DIRECTIONS
Copy each line containing the word "Hello" from the records that follow, please.

* * * *

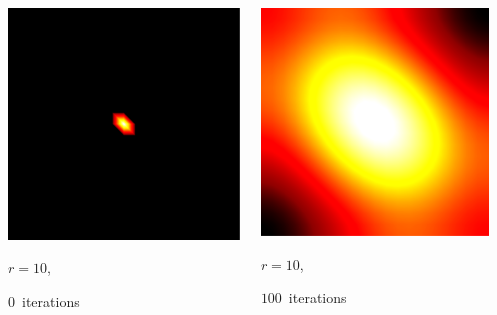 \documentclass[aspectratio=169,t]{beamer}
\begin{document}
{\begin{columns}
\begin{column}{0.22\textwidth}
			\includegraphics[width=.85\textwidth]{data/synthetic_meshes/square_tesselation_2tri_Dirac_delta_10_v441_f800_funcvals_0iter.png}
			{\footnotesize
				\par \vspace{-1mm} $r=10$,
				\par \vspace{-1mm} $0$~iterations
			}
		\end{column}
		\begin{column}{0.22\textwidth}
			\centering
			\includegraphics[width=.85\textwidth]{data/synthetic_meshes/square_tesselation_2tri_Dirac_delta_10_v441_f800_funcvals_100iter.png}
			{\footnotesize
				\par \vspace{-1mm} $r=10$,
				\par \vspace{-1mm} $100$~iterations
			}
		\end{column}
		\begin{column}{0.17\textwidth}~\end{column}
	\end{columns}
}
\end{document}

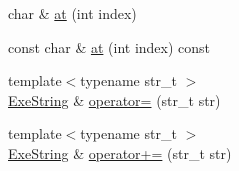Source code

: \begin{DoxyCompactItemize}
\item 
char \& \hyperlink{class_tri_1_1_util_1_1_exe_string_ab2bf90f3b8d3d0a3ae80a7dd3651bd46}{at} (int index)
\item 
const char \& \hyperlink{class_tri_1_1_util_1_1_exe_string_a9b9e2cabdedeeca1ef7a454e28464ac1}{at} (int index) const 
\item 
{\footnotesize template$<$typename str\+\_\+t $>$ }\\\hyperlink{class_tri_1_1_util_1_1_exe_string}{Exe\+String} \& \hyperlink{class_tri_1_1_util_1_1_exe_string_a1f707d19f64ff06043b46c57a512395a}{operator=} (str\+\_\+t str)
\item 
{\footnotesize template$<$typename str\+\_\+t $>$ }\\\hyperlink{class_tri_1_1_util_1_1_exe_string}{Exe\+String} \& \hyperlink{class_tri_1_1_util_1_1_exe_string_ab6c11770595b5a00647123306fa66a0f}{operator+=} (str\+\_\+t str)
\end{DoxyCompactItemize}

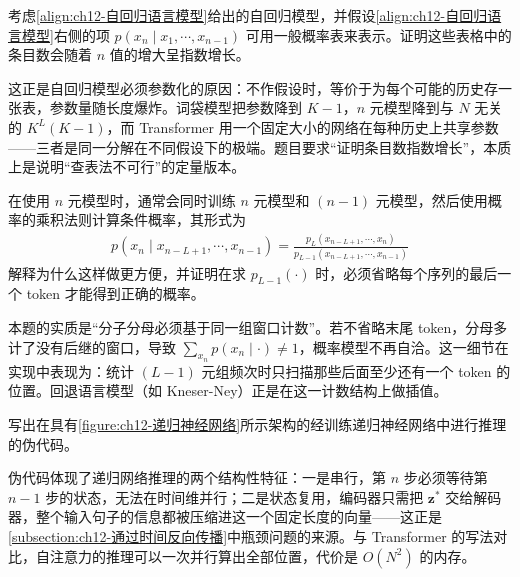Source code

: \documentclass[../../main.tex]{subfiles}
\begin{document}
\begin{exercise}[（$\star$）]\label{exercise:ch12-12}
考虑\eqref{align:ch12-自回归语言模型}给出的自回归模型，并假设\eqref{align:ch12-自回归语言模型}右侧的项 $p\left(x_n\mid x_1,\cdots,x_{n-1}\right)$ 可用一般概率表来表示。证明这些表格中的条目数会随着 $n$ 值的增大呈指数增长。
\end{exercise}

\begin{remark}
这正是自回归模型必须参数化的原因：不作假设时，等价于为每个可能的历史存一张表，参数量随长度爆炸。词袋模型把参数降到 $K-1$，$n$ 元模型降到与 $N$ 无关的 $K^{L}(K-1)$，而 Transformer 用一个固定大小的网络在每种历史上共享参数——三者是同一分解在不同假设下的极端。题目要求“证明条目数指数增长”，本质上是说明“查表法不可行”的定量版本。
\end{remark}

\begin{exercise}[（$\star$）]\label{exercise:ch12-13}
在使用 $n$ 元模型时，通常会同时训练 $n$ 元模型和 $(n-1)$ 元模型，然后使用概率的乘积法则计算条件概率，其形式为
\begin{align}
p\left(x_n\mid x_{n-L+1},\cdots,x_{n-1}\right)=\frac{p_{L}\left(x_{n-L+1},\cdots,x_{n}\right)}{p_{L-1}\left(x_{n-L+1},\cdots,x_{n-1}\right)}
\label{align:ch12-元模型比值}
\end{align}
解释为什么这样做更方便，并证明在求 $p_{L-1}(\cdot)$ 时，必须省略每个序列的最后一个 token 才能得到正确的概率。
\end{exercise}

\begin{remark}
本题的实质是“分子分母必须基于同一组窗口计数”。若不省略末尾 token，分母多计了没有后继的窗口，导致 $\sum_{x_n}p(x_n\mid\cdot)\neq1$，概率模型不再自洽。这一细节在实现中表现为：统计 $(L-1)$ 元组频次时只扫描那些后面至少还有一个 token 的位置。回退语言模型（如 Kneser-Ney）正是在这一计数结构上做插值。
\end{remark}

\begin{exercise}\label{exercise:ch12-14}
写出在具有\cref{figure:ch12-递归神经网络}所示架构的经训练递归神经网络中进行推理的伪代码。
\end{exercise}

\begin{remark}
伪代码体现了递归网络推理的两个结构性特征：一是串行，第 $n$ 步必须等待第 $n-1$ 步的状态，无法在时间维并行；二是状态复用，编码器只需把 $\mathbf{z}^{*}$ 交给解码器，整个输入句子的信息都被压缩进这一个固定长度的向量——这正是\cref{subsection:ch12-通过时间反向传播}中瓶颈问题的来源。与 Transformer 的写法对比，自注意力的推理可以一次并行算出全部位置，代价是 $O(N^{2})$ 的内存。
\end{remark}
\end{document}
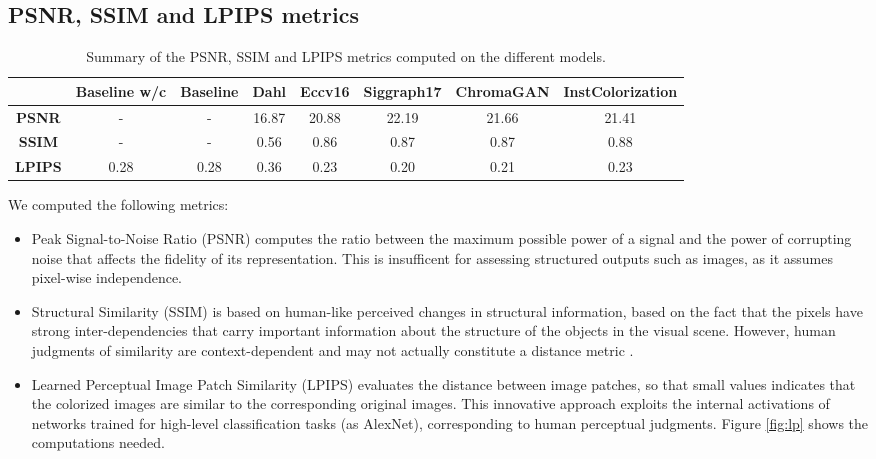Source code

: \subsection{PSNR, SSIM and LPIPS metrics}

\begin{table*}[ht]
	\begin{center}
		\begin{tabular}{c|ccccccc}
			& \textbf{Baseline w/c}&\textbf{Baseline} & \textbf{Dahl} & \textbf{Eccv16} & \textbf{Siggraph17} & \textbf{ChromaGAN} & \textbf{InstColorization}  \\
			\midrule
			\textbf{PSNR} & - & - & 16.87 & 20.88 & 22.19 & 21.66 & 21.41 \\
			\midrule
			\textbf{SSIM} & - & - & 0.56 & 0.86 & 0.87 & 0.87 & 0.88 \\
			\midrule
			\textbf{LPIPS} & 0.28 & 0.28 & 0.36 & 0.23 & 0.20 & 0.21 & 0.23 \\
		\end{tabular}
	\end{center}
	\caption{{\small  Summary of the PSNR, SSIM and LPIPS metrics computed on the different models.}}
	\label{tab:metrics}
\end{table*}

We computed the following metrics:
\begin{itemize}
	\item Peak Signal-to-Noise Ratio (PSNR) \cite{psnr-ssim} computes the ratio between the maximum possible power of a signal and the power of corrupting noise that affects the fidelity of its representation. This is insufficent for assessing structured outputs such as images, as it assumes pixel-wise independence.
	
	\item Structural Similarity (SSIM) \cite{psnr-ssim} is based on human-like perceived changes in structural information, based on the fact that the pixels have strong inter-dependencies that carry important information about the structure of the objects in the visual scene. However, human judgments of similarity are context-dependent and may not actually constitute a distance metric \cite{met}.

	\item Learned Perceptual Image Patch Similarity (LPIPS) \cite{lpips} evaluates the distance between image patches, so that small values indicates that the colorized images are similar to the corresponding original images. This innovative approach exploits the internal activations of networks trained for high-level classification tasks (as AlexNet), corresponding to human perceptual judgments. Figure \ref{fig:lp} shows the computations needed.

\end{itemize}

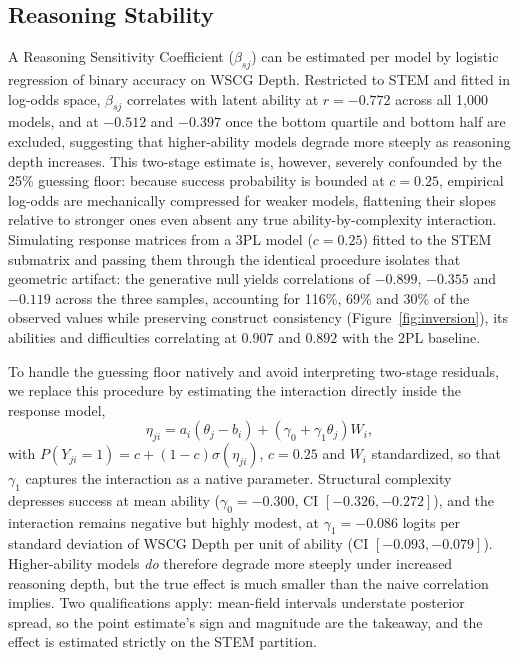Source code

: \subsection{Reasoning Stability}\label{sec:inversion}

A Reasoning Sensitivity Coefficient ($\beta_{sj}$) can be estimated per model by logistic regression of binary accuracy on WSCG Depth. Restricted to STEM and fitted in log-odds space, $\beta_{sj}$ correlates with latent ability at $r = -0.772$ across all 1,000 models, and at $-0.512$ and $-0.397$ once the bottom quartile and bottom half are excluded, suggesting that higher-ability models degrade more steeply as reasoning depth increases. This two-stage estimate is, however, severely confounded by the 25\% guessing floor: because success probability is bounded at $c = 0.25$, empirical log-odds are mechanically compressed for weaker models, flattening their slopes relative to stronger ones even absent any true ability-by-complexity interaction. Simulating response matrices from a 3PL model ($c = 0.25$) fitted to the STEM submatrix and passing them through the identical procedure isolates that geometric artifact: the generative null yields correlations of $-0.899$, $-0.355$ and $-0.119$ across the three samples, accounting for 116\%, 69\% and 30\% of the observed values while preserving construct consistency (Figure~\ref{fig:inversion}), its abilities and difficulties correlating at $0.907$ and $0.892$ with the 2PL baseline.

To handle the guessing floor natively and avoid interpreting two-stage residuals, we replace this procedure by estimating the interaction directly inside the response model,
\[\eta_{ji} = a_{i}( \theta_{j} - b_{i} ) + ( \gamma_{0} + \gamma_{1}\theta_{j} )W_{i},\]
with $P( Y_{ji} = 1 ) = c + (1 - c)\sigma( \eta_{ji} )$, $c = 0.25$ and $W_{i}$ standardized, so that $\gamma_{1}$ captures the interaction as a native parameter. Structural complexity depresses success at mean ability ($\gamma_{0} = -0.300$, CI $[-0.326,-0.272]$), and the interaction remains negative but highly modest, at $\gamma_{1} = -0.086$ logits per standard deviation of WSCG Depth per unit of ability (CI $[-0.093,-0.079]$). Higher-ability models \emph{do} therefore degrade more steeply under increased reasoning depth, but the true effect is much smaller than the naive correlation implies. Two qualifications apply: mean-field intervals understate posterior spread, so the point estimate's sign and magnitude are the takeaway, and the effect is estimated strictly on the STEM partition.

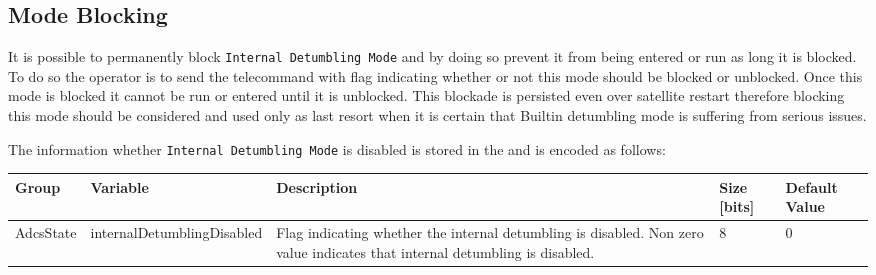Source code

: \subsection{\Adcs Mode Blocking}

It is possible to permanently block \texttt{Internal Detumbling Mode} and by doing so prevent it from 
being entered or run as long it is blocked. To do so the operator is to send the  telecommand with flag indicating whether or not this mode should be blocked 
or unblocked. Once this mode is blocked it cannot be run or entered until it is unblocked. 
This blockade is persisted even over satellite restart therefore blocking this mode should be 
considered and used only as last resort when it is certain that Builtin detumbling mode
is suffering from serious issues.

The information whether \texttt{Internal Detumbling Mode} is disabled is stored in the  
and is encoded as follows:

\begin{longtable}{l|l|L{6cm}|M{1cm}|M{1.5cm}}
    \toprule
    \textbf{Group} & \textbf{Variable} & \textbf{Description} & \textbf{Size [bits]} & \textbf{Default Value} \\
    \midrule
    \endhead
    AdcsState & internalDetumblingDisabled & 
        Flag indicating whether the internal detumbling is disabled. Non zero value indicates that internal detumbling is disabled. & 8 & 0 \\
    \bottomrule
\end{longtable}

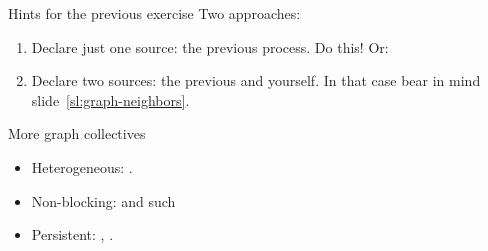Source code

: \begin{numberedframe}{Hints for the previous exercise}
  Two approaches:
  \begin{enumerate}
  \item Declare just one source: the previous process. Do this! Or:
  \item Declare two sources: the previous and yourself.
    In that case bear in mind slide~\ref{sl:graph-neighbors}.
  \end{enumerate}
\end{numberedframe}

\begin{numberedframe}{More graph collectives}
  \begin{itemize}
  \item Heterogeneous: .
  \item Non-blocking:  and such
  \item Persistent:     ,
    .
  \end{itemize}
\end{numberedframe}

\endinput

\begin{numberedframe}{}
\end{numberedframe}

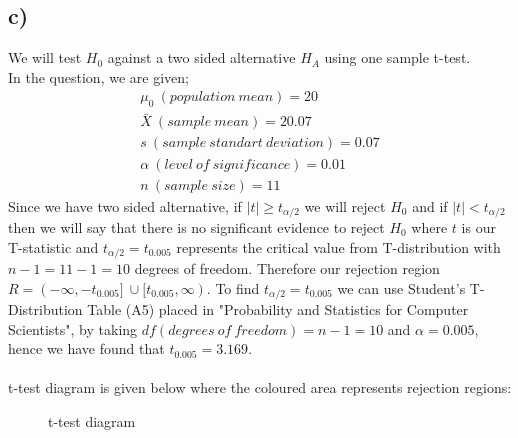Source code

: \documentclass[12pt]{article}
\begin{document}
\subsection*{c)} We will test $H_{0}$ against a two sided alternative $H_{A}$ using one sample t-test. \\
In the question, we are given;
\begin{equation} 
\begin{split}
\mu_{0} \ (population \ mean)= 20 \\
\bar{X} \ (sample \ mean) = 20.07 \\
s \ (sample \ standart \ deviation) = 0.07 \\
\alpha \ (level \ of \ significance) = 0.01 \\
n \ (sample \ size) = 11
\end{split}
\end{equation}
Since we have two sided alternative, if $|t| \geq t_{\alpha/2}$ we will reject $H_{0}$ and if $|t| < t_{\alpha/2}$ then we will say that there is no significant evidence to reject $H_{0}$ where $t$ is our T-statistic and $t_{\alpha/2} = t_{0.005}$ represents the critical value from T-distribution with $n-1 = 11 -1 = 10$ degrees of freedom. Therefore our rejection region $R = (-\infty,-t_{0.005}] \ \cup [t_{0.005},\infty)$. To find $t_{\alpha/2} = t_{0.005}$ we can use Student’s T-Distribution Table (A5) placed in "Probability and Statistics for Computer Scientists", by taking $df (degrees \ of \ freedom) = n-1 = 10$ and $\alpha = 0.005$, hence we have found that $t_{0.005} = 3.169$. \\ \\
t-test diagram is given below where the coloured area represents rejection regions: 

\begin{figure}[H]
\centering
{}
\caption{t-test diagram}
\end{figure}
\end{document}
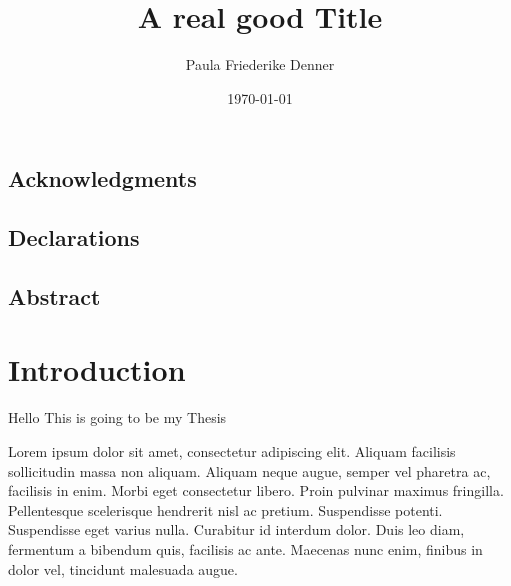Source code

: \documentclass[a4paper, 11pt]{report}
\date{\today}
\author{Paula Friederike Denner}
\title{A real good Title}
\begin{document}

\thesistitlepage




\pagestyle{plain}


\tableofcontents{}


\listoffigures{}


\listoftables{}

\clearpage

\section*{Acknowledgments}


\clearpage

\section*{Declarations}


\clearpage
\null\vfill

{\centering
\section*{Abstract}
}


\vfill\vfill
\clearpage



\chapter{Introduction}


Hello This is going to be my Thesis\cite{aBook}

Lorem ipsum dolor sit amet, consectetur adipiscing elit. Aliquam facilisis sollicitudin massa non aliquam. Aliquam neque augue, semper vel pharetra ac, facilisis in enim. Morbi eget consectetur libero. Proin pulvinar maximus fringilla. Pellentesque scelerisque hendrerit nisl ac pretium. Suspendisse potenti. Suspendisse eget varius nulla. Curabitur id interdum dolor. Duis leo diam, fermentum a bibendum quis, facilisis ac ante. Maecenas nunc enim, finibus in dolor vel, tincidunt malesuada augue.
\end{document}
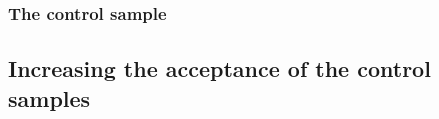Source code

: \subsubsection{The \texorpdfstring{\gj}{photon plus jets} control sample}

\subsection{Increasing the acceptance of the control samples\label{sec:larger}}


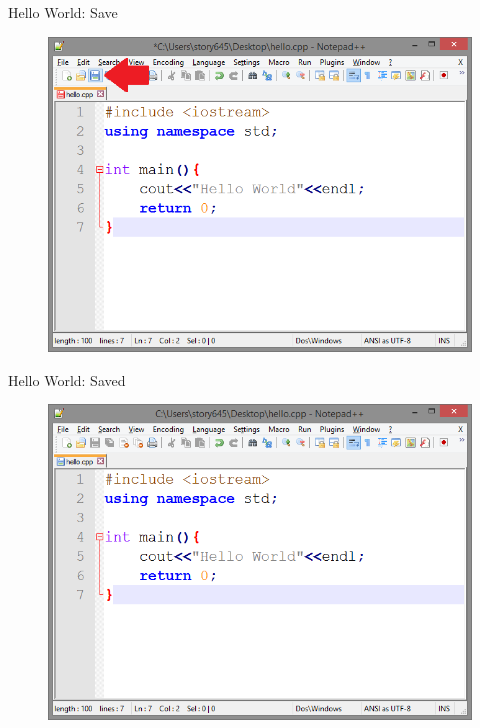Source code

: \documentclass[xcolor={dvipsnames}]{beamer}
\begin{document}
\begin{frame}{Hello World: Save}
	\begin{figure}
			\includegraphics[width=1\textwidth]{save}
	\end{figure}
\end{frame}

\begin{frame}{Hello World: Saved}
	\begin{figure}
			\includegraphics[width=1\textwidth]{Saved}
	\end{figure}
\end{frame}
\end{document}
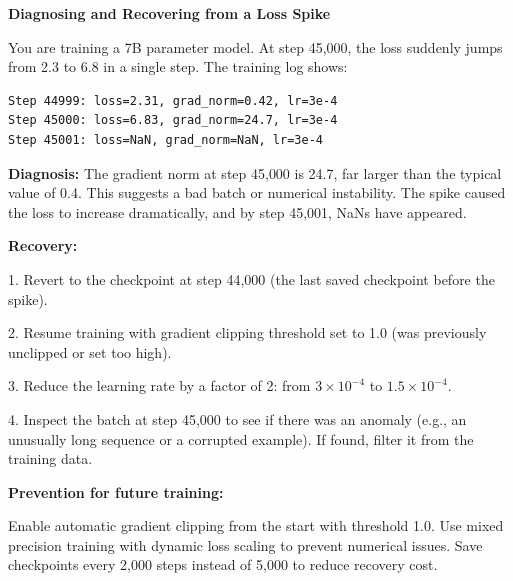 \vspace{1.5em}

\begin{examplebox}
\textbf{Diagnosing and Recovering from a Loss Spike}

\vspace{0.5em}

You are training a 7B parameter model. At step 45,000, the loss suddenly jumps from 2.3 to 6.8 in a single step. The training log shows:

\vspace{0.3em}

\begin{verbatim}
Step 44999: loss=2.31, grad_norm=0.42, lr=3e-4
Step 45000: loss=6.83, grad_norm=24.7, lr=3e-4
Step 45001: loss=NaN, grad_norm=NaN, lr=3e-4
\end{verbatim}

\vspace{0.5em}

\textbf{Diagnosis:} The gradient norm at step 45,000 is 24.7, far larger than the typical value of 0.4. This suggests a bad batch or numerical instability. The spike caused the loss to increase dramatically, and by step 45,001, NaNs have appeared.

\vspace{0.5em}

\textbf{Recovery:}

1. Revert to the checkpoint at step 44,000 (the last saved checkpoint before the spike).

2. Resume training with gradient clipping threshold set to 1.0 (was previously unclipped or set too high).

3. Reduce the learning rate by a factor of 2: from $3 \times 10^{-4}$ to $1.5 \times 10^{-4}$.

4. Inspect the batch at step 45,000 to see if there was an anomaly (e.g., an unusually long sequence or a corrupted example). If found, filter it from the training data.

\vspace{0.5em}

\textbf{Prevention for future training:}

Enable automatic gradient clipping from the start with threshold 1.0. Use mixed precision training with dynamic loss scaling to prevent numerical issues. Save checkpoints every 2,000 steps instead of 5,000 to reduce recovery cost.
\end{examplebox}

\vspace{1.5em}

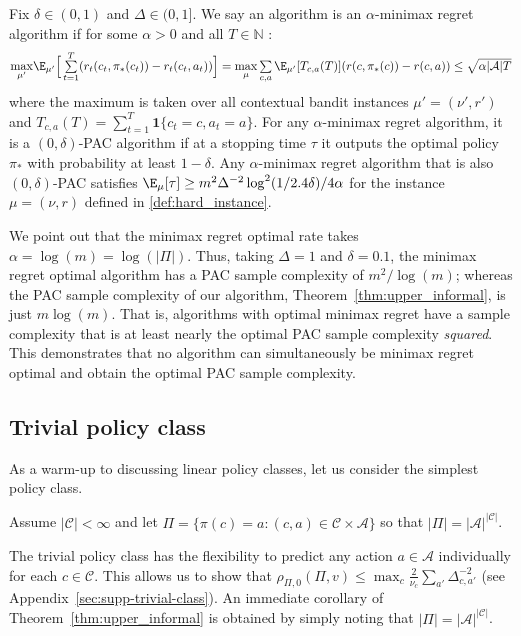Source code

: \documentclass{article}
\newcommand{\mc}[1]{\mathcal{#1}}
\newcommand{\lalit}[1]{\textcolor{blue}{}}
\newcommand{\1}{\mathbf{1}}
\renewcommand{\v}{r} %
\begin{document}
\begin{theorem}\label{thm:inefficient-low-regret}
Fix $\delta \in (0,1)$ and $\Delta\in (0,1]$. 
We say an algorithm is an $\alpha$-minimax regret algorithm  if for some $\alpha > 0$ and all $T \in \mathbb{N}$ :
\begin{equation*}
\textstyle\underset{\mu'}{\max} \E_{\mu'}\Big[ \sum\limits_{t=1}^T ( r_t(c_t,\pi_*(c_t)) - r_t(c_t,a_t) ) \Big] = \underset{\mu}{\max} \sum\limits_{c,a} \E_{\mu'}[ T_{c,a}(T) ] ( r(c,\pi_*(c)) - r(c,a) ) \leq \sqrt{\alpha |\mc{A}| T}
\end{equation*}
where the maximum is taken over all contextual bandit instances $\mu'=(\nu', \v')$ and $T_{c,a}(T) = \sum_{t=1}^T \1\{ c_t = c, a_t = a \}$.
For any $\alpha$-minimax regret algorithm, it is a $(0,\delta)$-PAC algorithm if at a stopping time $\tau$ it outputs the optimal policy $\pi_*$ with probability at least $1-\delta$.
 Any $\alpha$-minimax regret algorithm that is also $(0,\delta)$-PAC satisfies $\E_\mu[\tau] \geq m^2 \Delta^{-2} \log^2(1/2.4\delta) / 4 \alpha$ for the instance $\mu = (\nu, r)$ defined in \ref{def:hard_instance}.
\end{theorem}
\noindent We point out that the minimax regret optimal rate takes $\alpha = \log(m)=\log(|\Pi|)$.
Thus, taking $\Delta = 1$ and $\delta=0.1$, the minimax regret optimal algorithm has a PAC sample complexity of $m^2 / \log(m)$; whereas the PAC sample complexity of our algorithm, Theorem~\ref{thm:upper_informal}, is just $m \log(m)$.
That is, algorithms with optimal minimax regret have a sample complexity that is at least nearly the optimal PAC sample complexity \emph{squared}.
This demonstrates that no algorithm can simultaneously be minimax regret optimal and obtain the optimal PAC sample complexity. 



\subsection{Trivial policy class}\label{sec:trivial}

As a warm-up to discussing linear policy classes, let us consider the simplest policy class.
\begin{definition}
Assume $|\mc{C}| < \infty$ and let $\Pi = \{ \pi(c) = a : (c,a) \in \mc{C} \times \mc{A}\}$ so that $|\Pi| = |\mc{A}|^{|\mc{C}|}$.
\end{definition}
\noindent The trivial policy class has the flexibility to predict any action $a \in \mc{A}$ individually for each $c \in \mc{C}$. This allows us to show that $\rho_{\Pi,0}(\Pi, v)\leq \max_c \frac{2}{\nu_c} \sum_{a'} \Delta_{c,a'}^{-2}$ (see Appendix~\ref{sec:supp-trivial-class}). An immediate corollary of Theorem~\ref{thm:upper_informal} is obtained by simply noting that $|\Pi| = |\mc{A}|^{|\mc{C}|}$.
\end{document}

* * * *

THE COMPLETED TASK
Hello This is going to be my Thesis\cite{aBook}
\begin{frame}{Hello World: Save}
\begin{frame}{Hello World: Saved}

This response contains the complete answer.